Most of all, it was Grandma who cooked the meals – all of them. While Grandpa held court from his seats in the living room and at the head of the dining room table, it was Grandma who ruled the kitchen. And it was from her cookery that the savory scents and mouth-watering meals emerged, time after time, and year after year.

The look and smell of that kitchen, embedded since infancy, follows me everywhere. My parents moved from place to place, and I’ve done the same, but Grandma’s kitchen never changed. It was a small island of permanence amidst all our vicissitudes.

In a space about 10 feet wide by about 14 feet long, stove on one side and refrigerator on the other, Grandma baked and braised, fried and stewed, roasted and grilled. A small window above the sink at one end of the room looked out over a half-acre of back yard and garden, a landscape that changed just a little over the years. At the other end of the room, there was a small table for two where Grandma sat when she talked on the phone or played cribbage. In that space, a kitchen both ordinary and personal, Grandma Amelia spent a good portion of half a century preparing meals that sustained two husbands and nourished four children and entertained housefuls of spouses and grandkids and, eventually, great-grandchildren.

Her flaky buttermilk biscuits and roast turkey and sweet potatoes emerged from that kitchen along with green bean casseroles and cranberry sauce, mashed potatoes and thick, flavorful gravies. There was always apple and rhubarb pies, cookies, cakes and fudge.
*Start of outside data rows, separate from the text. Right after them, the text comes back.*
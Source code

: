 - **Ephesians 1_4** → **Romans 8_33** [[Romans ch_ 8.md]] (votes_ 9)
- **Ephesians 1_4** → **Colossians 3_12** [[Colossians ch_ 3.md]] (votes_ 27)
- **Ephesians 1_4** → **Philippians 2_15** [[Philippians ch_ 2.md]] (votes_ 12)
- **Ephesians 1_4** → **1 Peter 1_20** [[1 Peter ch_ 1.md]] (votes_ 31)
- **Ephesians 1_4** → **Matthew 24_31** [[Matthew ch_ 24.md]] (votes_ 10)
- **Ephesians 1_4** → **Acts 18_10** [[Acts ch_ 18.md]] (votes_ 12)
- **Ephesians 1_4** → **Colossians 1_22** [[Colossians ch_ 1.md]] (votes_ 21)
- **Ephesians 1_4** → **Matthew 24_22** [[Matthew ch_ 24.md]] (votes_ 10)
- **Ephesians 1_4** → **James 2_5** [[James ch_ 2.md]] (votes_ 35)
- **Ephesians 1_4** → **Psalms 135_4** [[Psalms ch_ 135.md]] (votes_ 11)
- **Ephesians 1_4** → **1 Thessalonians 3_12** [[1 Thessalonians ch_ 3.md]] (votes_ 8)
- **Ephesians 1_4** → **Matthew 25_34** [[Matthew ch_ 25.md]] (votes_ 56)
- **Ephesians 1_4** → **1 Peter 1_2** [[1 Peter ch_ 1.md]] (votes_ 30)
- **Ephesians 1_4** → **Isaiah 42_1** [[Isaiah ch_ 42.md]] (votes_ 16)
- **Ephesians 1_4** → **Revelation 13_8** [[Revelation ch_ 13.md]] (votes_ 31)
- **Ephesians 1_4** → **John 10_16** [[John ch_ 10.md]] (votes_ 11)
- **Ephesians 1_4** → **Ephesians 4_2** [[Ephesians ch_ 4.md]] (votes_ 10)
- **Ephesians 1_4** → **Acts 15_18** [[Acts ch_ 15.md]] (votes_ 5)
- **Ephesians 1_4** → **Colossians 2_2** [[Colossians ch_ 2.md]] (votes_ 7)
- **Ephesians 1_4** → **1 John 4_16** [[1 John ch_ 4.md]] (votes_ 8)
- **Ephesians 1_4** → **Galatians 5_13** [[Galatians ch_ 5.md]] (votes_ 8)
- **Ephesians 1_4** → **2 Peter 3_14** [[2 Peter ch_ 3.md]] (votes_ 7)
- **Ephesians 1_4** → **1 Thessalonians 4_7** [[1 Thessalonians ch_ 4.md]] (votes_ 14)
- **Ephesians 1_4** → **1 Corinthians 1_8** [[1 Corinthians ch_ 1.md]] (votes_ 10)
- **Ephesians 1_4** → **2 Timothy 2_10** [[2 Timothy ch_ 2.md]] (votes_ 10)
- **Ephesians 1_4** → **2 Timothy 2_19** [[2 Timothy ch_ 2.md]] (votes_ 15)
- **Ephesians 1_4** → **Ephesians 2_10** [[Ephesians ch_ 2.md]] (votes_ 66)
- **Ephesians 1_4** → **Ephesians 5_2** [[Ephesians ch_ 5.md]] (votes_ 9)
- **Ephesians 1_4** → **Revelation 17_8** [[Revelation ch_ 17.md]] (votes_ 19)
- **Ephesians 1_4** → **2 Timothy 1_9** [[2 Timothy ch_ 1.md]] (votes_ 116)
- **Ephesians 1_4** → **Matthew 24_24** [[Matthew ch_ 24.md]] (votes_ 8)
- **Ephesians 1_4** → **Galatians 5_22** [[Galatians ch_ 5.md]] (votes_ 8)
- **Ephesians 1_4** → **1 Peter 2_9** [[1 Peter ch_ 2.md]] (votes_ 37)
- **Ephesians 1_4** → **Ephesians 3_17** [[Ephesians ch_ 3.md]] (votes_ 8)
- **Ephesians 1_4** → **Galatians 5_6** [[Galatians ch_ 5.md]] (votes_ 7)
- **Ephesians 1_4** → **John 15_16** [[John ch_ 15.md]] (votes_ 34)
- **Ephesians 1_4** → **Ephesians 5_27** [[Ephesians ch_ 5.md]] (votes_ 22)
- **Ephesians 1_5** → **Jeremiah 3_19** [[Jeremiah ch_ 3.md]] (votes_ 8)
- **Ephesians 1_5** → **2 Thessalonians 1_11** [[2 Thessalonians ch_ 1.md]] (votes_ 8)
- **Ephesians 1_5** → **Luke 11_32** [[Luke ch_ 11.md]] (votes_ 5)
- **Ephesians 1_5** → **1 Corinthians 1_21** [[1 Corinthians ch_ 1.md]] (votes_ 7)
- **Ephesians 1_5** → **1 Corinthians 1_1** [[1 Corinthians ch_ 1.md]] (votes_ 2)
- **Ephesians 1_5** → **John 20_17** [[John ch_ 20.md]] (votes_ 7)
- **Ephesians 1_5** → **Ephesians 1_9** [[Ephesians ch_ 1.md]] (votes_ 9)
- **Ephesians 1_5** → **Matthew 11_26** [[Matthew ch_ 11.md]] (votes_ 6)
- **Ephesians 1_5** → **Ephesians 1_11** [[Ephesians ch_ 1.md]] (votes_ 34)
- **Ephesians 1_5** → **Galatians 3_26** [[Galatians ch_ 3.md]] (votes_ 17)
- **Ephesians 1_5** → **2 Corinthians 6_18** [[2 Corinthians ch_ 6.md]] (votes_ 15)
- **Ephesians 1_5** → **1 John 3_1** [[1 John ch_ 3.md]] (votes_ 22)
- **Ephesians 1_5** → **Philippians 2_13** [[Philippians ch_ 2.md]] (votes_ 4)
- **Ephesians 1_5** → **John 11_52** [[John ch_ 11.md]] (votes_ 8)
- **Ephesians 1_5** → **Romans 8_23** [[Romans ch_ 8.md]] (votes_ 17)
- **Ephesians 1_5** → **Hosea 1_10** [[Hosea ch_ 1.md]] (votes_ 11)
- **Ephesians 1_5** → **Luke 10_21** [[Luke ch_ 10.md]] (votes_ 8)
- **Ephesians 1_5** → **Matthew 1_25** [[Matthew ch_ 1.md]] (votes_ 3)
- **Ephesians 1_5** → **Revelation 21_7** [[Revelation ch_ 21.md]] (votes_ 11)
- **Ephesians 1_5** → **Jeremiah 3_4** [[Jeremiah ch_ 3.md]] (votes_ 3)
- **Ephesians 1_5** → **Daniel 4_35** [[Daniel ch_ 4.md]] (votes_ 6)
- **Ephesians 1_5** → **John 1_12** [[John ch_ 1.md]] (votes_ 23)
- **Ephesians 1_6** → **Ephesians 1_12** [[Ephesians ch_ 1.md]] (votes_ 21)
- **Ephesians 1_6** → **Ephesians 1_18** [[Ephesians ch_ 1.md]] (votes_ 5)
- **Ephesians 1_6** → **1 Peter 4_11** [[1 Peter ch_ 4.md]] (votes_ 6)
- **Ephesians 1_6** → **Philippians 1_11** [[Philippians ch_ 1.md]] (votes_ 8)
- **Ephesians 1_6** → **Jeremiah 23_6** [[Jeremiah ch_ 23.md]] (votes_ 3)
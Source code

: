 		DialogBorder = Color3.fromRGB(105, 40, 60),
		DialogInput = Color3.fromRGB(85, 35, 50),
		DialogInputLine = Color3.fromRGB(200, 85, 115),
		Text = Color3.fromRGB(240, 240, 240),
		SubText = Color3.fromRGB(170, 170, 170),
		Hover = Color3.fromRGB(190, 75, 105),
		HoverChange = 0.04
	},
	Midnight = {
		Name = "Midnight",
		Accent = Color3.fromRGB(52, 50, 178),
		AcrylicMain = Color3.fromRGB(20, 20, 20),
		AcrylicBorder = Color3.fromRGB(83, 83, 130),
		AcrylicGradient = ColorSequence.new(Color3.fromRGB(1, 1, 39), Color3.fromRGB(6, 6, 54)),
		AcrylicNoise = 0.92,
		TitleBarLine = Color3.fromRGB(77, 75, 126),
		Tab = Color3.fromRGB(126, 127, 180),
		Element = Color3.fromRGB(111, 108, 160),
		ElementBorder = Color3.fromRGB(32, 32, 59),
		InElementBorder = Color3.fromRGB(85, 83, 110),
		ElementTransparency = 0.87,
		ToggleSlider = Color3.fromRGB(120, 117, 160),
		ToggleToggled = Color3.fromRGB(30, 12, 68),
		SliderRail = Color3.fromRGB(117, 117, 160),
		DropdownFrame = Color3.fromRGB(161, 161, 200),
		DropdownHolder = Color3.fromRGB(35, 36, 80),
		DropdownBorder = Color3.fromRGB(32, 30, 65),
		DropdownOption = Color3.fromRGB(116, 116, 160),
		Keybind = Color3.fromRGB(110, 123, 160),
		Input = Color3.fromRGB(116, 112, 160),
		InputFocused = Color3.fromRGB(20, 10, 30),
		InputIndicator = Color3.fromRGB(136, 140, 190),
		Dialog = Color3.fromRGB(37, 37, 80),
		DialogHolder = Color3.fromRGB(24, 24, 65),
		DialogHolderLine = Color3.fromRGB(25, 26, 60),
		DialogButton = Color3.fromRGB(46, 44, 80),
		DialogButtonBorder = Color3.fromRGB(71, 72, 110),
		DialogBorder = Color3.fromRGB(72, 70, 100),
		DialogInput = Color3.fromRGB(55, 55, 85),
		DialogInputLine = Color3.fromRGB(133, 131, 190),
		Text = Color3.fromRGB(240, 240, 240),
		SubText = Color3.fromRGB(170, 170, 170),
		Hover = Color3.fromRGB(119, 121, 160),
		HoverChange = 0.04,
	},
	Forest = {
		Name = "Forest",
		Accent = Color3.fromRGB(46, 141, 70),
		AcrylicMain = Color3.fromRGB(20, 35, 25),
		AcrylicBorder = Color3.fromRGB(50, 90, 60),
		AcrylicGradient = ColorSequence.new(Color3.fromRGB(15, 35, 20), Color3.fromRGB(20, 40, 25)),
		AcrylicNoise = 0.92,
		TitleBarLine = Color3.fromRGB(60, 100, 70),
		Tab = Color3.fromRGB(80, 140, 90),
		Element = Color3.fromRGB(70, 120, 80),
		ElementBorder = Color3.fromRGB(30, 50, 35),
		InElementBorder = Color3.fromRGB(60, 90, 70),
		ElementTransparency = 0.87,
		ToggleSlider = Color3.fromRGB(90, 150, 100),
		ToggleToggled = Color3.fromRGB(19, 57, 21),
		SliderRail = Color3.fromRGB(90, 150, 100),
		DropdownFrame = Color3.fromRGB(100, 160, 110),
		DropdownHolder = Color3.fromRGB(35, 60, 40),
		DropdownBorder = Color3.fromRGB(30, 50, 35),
No one went without dessert in those days.

We came to her table, friends and family, sons and daughters, grandchildren and neighbor kids; we laughed, we cried, we teased and joked, complained and worried, grew older, changed shape, and eventually, moved on.
She’s gone now and it has been many years since I actually sat down at that table, but I’m always there at Christmas and Thanksgiving and every other day worth remembering.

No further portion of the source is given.